W3 Considering the issues raised earlier, the reviewer remains uncertain about the authenticity and reproducibility of the results.

A3: The gray marks in Tables 1 and 2 are explained in the response to W1. For W2, it is a typo and it has been modified. The detailed ablation experimental results are also shown in the appendix, further supporting our conclusions.

To completely eliminate concerns about the authenticity and reproducibility of the results, we provide Ex-MCR pre-trained weights, well-packaged code, download links for the pre-trained models used, and guidelines for using our Ex-MCR in the new submission's supplementary materials for reproduction. These pre-trained weights and code will be open source.

W4 Additional findings and conclusions drawn from the ablation studies?

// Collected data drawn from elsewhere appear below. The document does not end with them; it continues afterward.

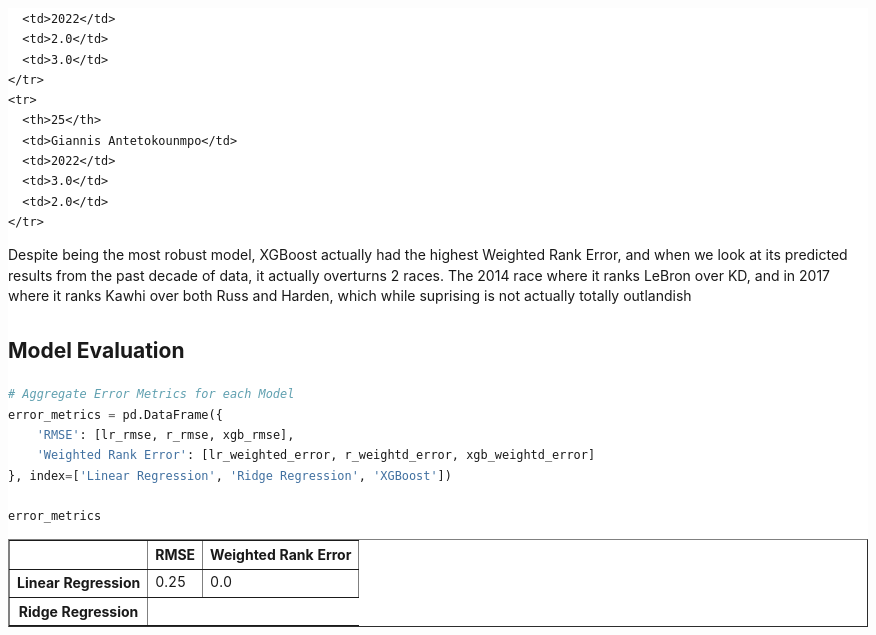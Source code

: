       <td>2022</td>
      <td>2.0</td>
      <td>3.0</td>
    </tr>
    <tr>
      <th>25</th>
      <td>Giannis Antetokounmpo</td>
      <td>2022</td>
      <td>3.0</td>
      <td>2.0</td>
    </tr>
  </tbody>
</table>
</div>



Despite being the most robust model, XGBoost actually had the highest Weighted Rank Error, and when we look at its predicted results from the past decade of data, it actually overturns 2 races. The 2014 race where it ranks LeBron over KD, and in 2017 where it ranks Kawhi over both Russ and Harden, which while suprising is not actually totally outlandish

## Model Evaluation


```python
# Aggregate Error Metrics for each Model
error_metrics = pd.DataFrame({
    'RMSE': [lr_rmse, r_rmse, xgb_rmse],
    'Weighted Rank Error': [lr_weighted_error, r_weightd_error, xgb_weightd_error]
}, index=['Linear Regression', 'Ridge Regression', 'XGBoost'])

error_metrics
```




<div>
<style scoped>
    .dataframe tbody tr th:only-of-type {
        vertical-align: middle;
    }

    .dataframe tbody tr th {
        vertical-align: top;
    }

    .dataframe thead th {
        text-align: right;
    }
</style>
<table border="1" class="dataframe">
  <thead>
    <tr style="text-align: right;">
      <th></th>
      <th>RMSE</th>
      <th>Weighted Rank Error</th>
    </tr>
  </thead>
  <tbody>
    <tr>
      <th>Linear Regression</th>
      <td>0.25</td>
      <td>0.0</td>
    </tr>
    <tr>
      <th>Ridge Regression</th>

For ablation results on “Various modality-centric data”, we further find that pseudo-pairs from audios are critical to the performance of audio-text retrieval, demonstrating the importance of various modality-centric data, and proving that previous single modality-centric data really can not fully reflect the audio representation space.

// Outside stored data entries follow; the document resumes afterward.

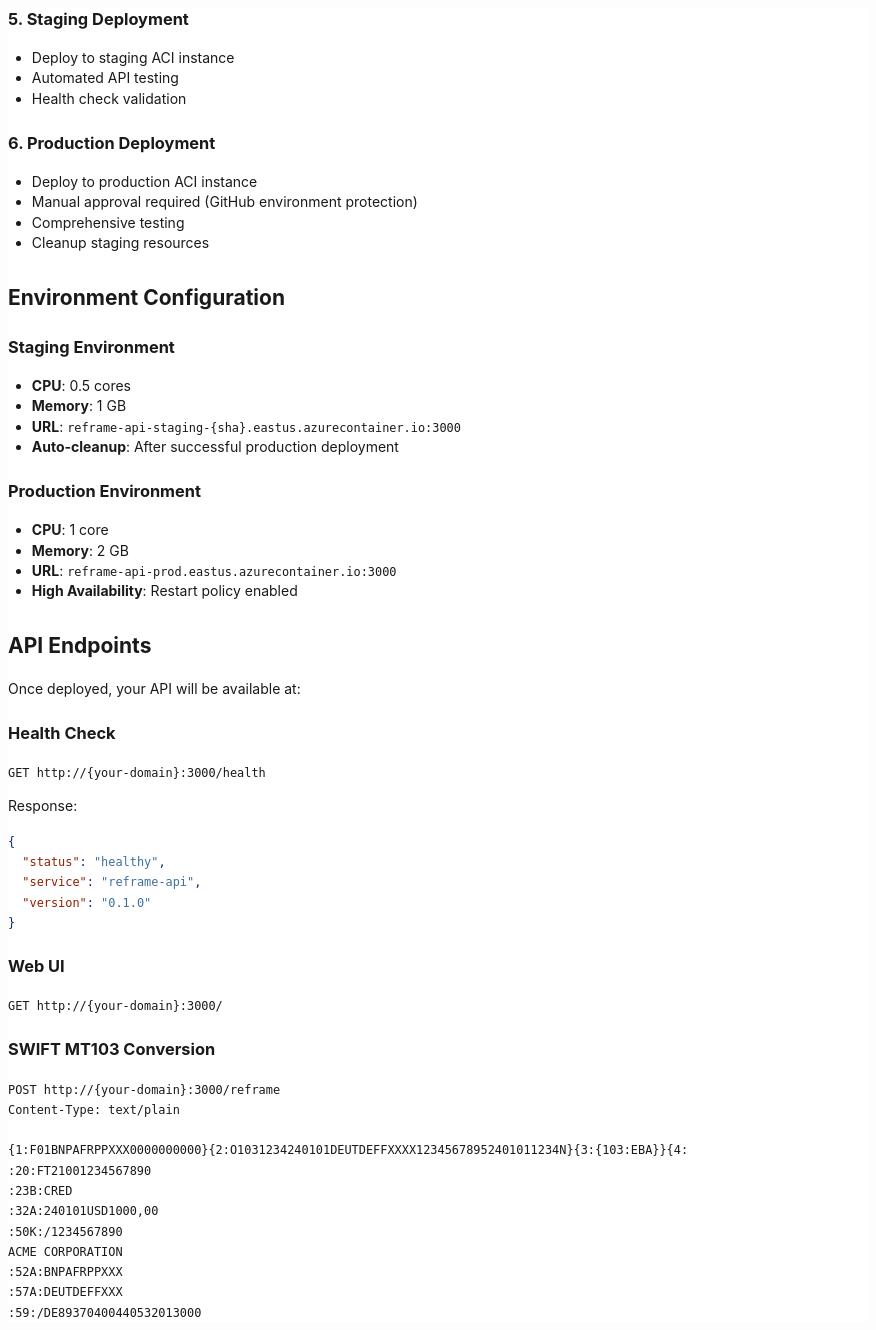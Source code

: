### 5. Staging Deployment
- Deploy to staging ACI instance
- Automated API testing
- Health check validation

### 6. Production Deployment
- Deploy to production ACI instance
- Manual approval required (GitHub environment protection)
- Comprehensive testing
- Cleanup staging resources

## Environment Configuration

### Staging Environment
- **CPU**: 0.5 cores
- **Memory**: 1 GB
- **URL**: `reframe-api-staging-{sha}.eastus.azurecontainer.io:3000`
- **Auto-cleanup**: After successful production deployment

### Production Environment
- **CPU**: 1 core
- **Memory**: 2 GB
- **URL**: `reframe-api-prod.eastus.azurecontainer.io:3000`
- **High Availability**: Restart policy enabled

## API Endpoints

Once deployed, your API will be available at:

### Health Check
```bash
GET http://{your-domain}:3000/health
```

Response:
```json
{
  "status": "healthy",
  "service": "reframe-api",
  "version": "0.1.0"
}
```

### Web UI
```bash
GET http://{your-domain}:3000/
```

### SWIFT MT103 Conversion
```bash
POST http://{your-domain}:3000/reframe
Content-Type: text/plain

{1:F01BNPAFRPPXXX0000000000}{2:O1031234240101DEUTDEFFXXXX12345678952401011234N}{3:{103:EBA}}{4:
:20:FT21001234567890
:23B:CRED
:32A:240101USD1000,00
:50K:/1234567890
ACME CORPORATION
:52A:BNPAFRPPXXX
:57A:DEUTDEFFXXX
:59:/DE89370400440532013000
```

For ablation results on “Dense alignment objective”, we find that directly aligning the pseudo audio-image or audio-text embedding pairs leads to sub-optimal audio alignment, whereas aligning spaces by overlapping text modality brings better alignment than learning alignment directly from pseudo pairs. This observation further suggests that overlapping modalities play a key pivotal role in aligning different spaces.

For ablation results on “Structure of $f_m(\cdot)$”, we summarize that good results are achieved no matter how many layers of MLP, which demonstrates the robustness of our method. According to more detailed experiments, empirically, MLP with 2 or 3 layers achieves a good balance between expressivity and learning difficulty.

Dear Reviewer GFCr,

Thanks again for your comments. We would like to kindly remind you that we tried our best to address the concerns you raised.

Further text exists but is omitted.